For many users, says Vincent Vanhoucke, a Google research scientist who helped steer the effort, the results were dramatic. “It kind of came as a surprise that we could do so much better by just changing the model,” he says.
Vanhoucke says that the voice error rate with the new version of Android — known as Jelly Bean — is about 25 percent lower than previous versions of the software, and that this is making people more comfortable with voice commands. Today, he says, users tend to use more natural language when speaking to the phone. In other words, they act less like they’re talking to a robot. “It really is changing the way that people behave.”

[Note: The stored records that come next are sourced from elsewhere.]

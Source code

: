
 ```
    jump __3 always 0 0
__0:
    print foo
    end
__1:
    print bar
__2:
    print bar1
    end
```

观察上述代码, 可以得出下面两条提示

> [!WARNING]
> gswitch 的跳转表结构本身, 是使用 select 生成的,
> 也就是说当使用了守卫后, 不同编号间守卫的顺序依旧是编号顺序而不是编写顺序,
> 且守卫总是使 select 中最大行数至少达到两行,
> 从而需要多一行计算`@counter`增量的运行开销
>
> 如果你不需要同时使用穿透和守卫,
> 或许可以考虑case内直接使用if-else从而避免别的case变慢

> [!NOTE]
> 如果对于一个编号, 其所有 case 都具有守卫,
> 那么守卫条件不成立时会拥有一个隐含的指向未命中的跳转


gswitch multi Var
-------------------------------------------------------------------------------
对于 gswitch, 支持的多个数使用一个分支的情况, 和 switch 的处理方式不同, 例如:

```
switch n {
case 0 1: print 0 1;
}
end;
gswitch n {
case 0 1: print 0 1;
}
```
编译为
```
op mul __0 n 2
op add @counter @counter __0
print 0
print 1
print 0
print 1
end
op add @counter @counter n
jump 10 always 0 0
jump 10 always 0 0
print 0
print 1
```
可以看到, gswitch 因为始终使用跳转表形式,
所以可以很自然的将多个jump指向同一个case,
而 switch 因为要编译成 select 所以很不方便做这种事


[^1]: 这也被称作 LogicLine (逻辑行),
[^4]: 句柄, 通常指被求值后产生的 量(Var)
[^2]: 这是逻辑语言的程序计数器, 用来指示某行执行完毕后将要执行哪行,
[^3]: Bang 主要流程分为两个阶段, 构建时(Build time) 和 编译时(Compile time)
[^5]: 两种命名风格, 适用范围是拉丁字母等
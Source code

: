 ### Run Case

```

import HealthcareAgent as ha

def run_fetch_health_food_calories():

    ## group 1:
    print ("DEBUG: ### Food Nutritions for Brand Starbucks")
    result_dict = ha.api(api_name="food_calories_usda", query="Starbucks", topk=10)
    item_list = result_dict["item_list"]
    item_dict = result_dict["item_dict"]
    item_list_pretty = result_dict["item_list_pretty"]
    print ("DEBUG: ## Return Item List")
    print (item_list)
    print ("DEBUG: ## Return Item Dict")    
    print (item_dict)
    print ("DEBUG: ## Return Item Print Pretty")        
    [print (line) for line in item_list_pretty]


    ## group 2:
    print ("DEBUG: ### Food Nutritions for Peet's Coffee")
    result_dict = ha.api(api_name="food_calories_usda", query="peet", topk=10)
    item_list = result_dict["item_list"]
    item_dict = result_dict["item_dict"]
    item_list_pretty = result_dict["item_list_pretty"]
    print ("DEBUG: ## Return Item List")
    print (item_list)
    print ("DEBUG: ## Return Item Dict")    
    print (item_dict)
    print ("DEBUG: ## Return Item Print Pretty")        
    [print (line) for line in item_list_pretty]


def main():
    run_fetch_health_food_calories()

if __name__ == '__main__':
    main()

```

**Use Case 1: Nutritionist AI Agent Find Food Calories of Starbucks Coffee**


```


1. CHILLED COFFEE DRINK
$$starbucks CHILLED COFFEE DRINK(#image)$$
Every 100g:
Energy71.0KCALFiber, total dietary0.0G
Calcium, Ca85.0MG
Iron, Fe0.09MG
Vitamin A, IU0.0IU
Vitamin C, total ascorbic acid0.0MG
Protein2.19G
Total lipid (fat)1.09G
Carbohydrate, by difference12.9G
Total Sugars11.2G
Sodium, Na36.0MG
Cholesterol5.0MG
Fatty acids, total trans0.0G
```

It’s just one example of the way neural network algorithms are changing the way our technology works — and they way we use it. This field of study had cooled for many years, after spending the 1980s as one of the hottest areas of research, but now it’s back, with Microsoft and IBM joining Google in exploring some very real applications.
When you talk to Android’s voice recognition software, the spectrogram of what you’ve said is chopped up and sent to eight different computers housed in Google’s vast worldwide army of servers. It’s then processed, using the neural network models built by Vanhoucke and his team. Google happens to be very good at breaking up big computing jobs like this and processing them very quickly, and to figure out how to do this, Google turned to Jeff Dean and his team of engineers, a group that’s better known for reinventing the way the modern data center works.

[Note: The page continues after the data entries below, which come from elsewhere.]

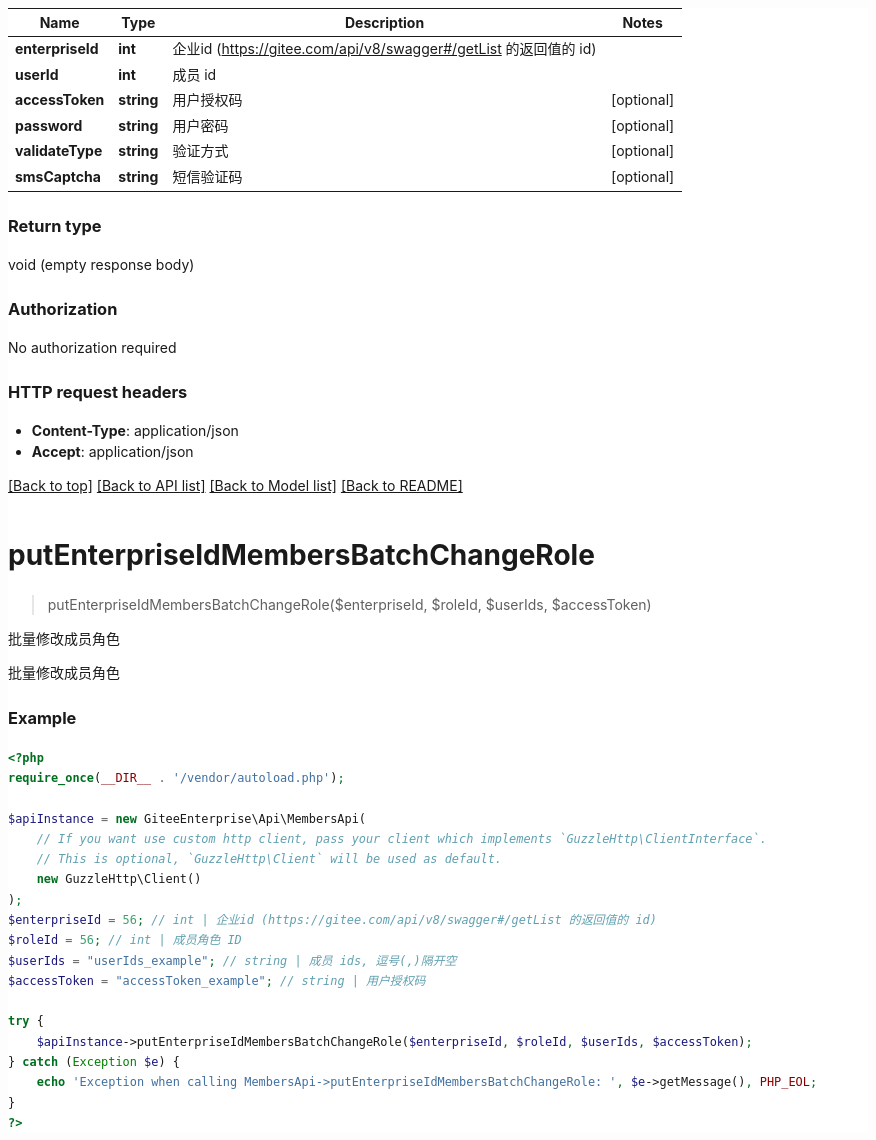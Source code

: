 Name | Type | Description  | Notes
------------- | ------------- | ------------- | -------------
 **enterpriseId** | **int**| 企业id (https://gitee.com/api/v8/swagger#/getList 的返回值的 id) |
 **userId** | **int**| 成员 id |
 **accessToken** | **string**| 用户授权码 | [optional]
 **password** | **string**| 用户密码 | [optional]
 **validateType** | **string**| 验证方式 | [optional]
 **smsCaptcha** | **string**| 短信验证码 | [optional]

### Return type

void (empty response body)

### Authorization

No authorization required

### HTTP request headers

 - **Content-Type**: application/json
 - **Accept**: application/json

[[Back to top]](#) [[Back to API list]](../../README.md#documentation-for-api-endpoints) [[Back to Model list]](../../README.md#documentation-for-models) [[Back to README]](../../README.md)

# **putEnterpriseIdMembersBatchChangeRole**
> putEnterpriseIdMembersBatchChangeRole($enterpriseId, $roleId, $userIds, $accessToken)

批量修改成员角色

批量修改成员角色

### Example
```php
<?php
require_once(__DIR__ . '/vendor/autoload.php');

$apiInstance = new GiteeEnterprise\Api\MembersApi(
    // If you want use custom http client, pass your client which implements `GuzzleHttp\ClientInterface`.
    // This is optional, `GuzzleHttp\Client` will be used as default.
    new GuzzleHttp\Client()
);
$enterpriseId = 56; // int | 企业id (https://gitee.com/api/v8/swagger#/getList 的返回值的 id)
$roleId = 56; // int | 成员角色 ID
$userIds = "userIds_example"; // string | 成员 ids, 逗号(,)隔开空
$accessToken = "accessToken_example"; // string | 用户授权码

try {
    $apiInstance->putEnterpriseIdMembersBatchChangeRole($enterpriseId, $roleId, $userIds, $accessToken);
} catch (Exception $e) {
    echo 'Exception when calling MembersApi->putEnterpriseIdMembersBatchChangeRole: ', $e->getMessage(), PHP_EOL;
}
?>
```
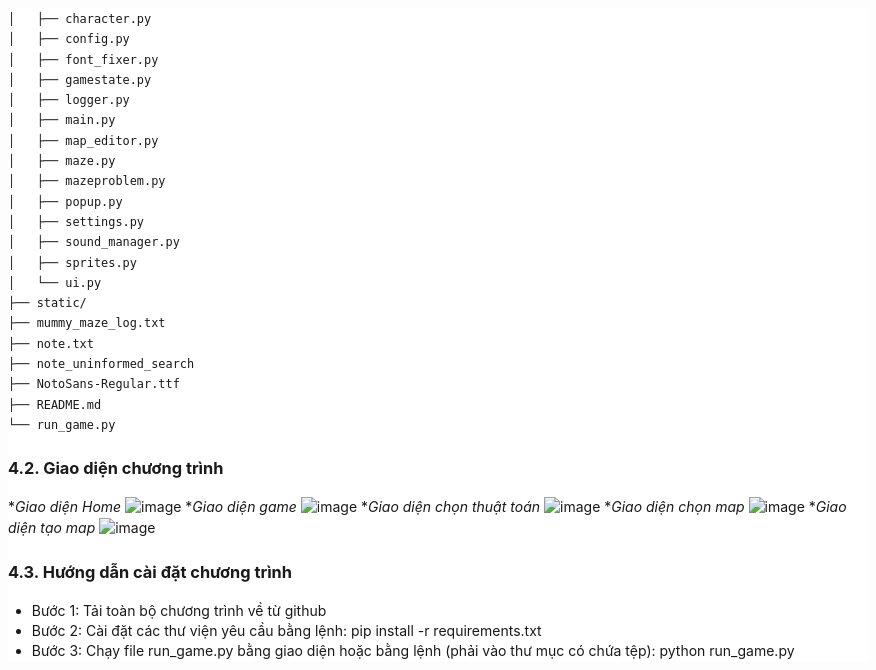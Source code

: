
 ```
│   ├── character.py
│   ├── config.py
│   ├── font_fixer.py
│   ├── gamestate.py
│   ├── logger.py
│   ├── main.py
│   ├── map_editor.py
│   ├── maze.py
│   ├── mazeproblem.py
│   ├── popup.py
│   ├── settings.py
│   ├── sound_manager.py
│   ├── sprites.py
│   └── ui.py
├── static/
├── mummy_maze_log.txt
├── note.txt
├── note_uninformed_search
├── NotoSans-Regular.ttf
├── README.md
└── run_game.py
```
### 4.2. **Giao diện chương trình**
**Giao diện Home*
<img width="917" height="717" alt="image" src="https://github.com/user-attachments/assets/2f0cf4be-79f4-4189-a435-00d28bc804d1" />
**Giao diện game*
<img width="975" height="579" alt="image" src="https://github.com/user-attachments/assets/bcbb6870-74f3-441b-a7a7-2d6611485201" />
**Giao diện chọn thuật toán*
<img width="925" height="553" alt="image" src="https://github.com/user-attachments/assets/5b85438f-5130-4a2e-92cf-3677f5700b3d" />
**Giao diện chọn map*
<img width="895" height="537" alt="image" src="https://github.com/user-attachments/assets/d189386d-ac86-45b9-9e1d-932f42259448" />
**Giao diện tạo map*
<img width="905" height="672" alt="image" src="https://github.com/user-attachments/assets/bffa9d9b-52f9-4cdf-932b-874939021f34" />
### 4.3. **Hướng dẫn cài đặt chương trình**
- Bước 1: Tải toàn bộ chương trình về từ github
- Bước 2: Cài đặt các thư viện yêu cầu bằng lệnh:
pip install -r requirements.txt
- Bước 3: Chạy file run_game.py bằng giao diện hoặc bằng lệnh (phải vào thư mục có chứa tệp): python run_game.py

Neural networks give researchers like Vanhoucke a way analyzing lots and lots of patterns — in Jelly Bean’s case, spectrograms of the spoken word — and then predicting what a brand new pattern might represent. The metaphor springs from biology, where neurons in the body form networks with other cells that allow them to process signals in specialized ways. In the kind of neural network that Jelly Bean uses, Google might build up several models of how language works — one for English language voice search requests, for example — by analyzing vast swaths of real-world data.

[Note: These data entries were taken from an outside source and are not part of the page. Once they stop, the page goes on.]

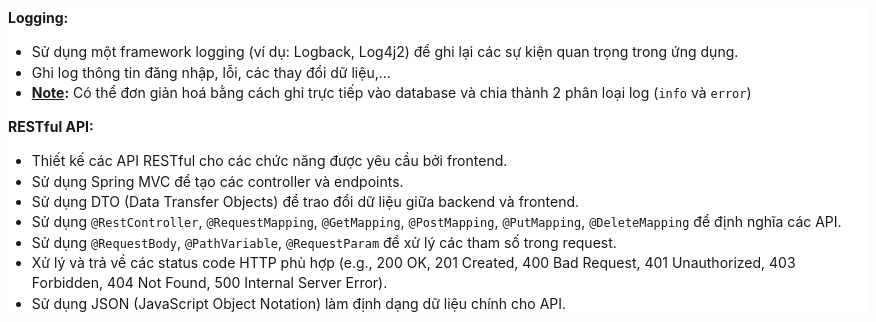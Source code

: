**Logging:**

- Sử dụng một framework logging (ví dụ: Logback, Log4j2) để ghi lại các sự kiện quan trọng trong ứng dụng.
- Ghi log thông tin đăng nhập, lỗi, các thay đổi dữ liệu,...
- **<u>Note</u>:** Có thể đơn giản hoá bằng cách ghi trực tiếp vào database và chia thành 2 phân loại log (`info` và `error`)

**RESTful API:**

- Thiết kế các API RESTful cho các chức năng được yêu cầu bởi frontend.
- Sử dụng Spring MVC để tạo các controller và endpoints.
- Sử dụng DTO (Data Transfer Objects) để trao đổi dữ liệu giữa backend và frontend.
- Sử dụng `@RestController`, `@RequestMapping`, `@GetMapping`, `@PostMapping`, `@PutMapping`, `@DeleteMapping` để định nghĩa các API.
- Sử dụng `@RequestBody`, `@PathVariable`, `@RequestParam` để xử lý các tham số trong request.
- Xử lý và trả về các status code HTTP phù hợp (e.g., 200 OK, 201 Created, 400 Bad Request, 401 Unauthorized, 403 Forbidden, 404 Not Found, 500 Internal Server Error).
- Sử dụng JSON (JavaScript Object Notation) làm định dạng dữ liệu chính cho API.
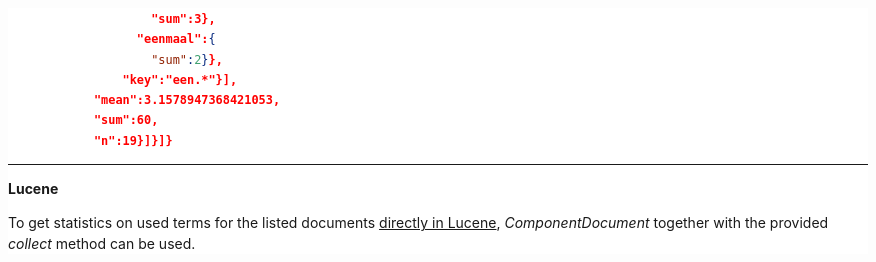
 ```json
                    "sum":3},
                  "eenmaal":{
                    "sum":2}},
                "key":"een.*"}],
            "mean":3.1578947368421053,
            "sum":60,
            "n":19}]}]}
```

---

**Lucene**

To get statistics on used terms for the listed documents [directly in Lucene](installation_lucene.html), *ComponentDocument* together with the provided *collect* method can be used.
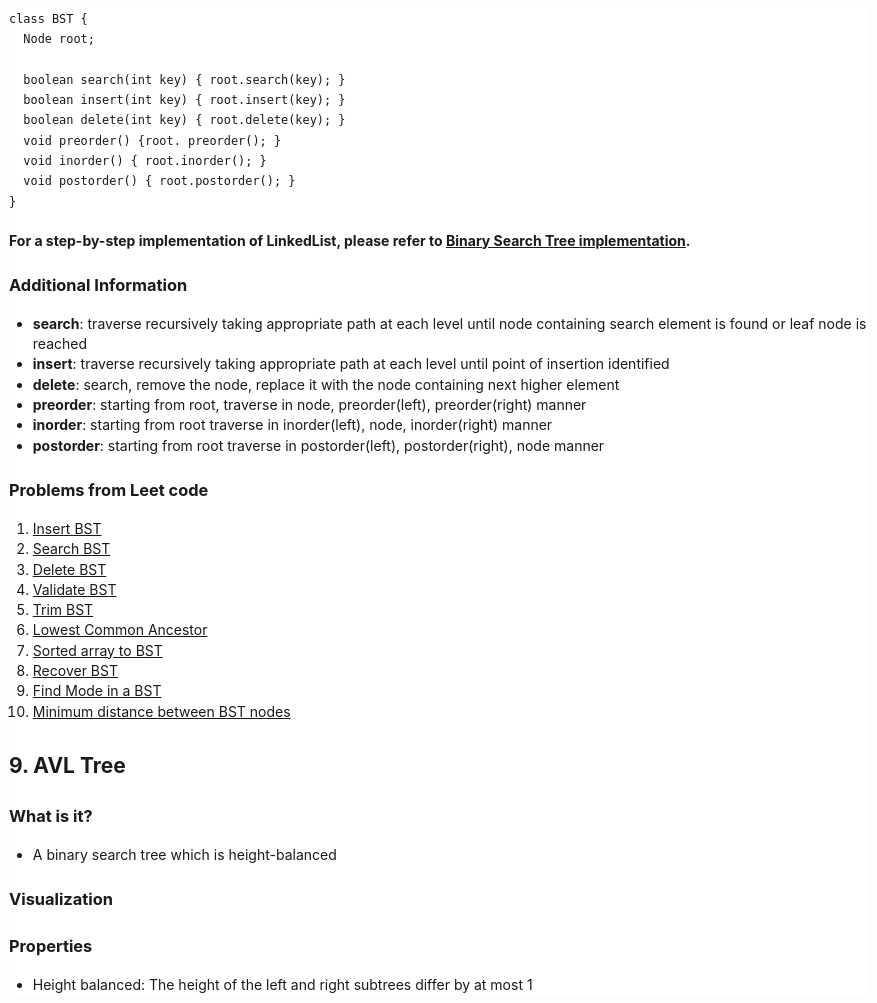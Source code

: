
```
class BST {  
  Node root;  
 
  boolean search(int key) { root.search(key); }  
  boolean insert(int key) { root.insert(key); }  
  boolean delete(int key) { root.delete(key); }  
  void preorder() {root. preorder(); }  
  void inorder() { root.inorder(); }  
  void postorder() { root.postorder(); }  
}
```

#### For a step-by-step implementation of LinkedList, please refer to [Binary Search Tree implementation](BST.md).

### Additional Information

  - **search**: traverse recursively taking appropriate path at each level until node containing search element is found or leaf node is reached
  - **insert**: traverse recursively taking appropriate path at each level until point of insertion identified
  - **delete**: search, remove the node, replace it with the node containing next higher element
  - **preorder**: starting from root, traverse in node, preorder(left), preorder(right) manner
  - **inorder**: starting from root traverse in inorder(left), node, inorder(right) manner
  - **postorder**: starting from root traverse in postorder(left), postorder(right), node manner

### Problems from Leet code
  1. [Insert BST](https://leetcode.com/problems/insert-into-a-binary-search-tree)
  2. [Search BST](https://leetcode.com/problems/search-in-a-binary-search-tree)
  3. [Delete BST](https://leetcode.com/problems/delete-node-in-a-bst)
  4. [Validate BST](https://leetcode.com/problems/validate-binary-search-tree)
  5. [Trim BST](https://leetcode.com/problems/trim-a-binary-search-tree)
  6. [Lowest Common Ancestor](https://leetcode.com/problems/lowest-common-ancestor-of-a-binary-search-tree)
  7. [Sorted array to BST](https://leetcode.com/problems/convert-sorted-array-to-binary-search-tree)
  8. [Recover BST](https://leetcode.com/problems/recover-binary-search-tree)
  9. [Find Mode in a BST](https://leetcode.com/problems/find-mode-in-binary-search-tree)
  10. [Minimum distance between BST nodes](https://leetcode.com/problems/minimum-distance-between-bst-nodes)

## 9. AVL Tree

### What is it?
  - A binary search tree which is height-balanced

### Visualization

### Properties
  - Height balanced: The height of the left and right subtrees differ by at most 1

“People have believed for a long, long time — partly based on what you see in the brain — that to get a good perceptual system you use multiple layers of features,” says Geoffrey Hinton, a computer science professor at the University of Toronto. “But the question is how can you learn these efficiently.”
Android takes a picture of the voice command and Google processes it using its neural network model to figure out what’s being said.
Google’s software first tries to pick out the individual parts of speech — the different types of vowels and consonants that make up words. That’s one layer of the neural network. Then it uses that information to build more sophisticated guesses, each layer of these connections drives it closer to figuring out what’s being said.
Neural network algorithms can be used to analyze images too. “What you want to do is find little pieces of structure in the pixels, like for example like an edge in the image,” says Hinton. “You might have a layer of feature-detectors that detect things like little edges. And then once you’ve done that you have another layer of feature detectors that detect little combinations of edges like maybe corners. And once you’ve done that, you have another layer and so on.”
Neural networks promised to do something like this back in the 1980s, but getting things to actually work at the multiple levels of analysis that Hinton describes was difficult.
But in 2006, there were two big changes. First, Hinton and his team figured out a better way to map out deep neural networks — networks that make many different layers of connections. Second, low-cost graphical processing units came along, giving the academics had a much cheaper and faster way to do the billions of calculations they needed. “It made a huge difference because it suddenly made things go 30 times as fast,” says Hinton.
Today, neural network algorithms are starting to creep into voice recognition and imaging software, but Hinton sees them being used anywhere someone needs to make a prediction. In November, a University of Toronto team used neural networks to predict how drug molecules might behave in the real world.
Jeff Dean says that Google is now using neural network algorithms in a variety of products — some experimental, some not — but nothing is as far along as the Jelly Bean speech recognition software. “There are obvious tie-ins for image search,” he says. “You’d like to be able to use the pixels of the image and then identify what object that is.” Google Street View could use neural network algorithms to tell the difference between different kinds of objects it photographs — a house and a license plate, for example.
And lest you think this may not matter to regular people, take note. Last year Google researchers, including Dean, built a neural network program that taught itself to identify cats on YouTube.
Microsoft and IBM are studying neural networks too. In October, Microsoft Chief Research Officer Rick Rashid showed a live demonstration of Microsoft’s neural network-based voice processing software in Tianjin, China. In the demo, Rashid spoke in English and paused after each phrase. To the audience’s delight, Microsoft’s software simultaneously translated what he was saying and then spoke it back to the audience in Chinese. The software even adjusted its intonation to make itself sound like Rashid’s voice.
“There’s much work to be done in this area,” he said. “But this technology is very promising, and we hope in a few years that we’ll be able to break down the language barriers between people. Personally, I think this is going to lead to a better world.”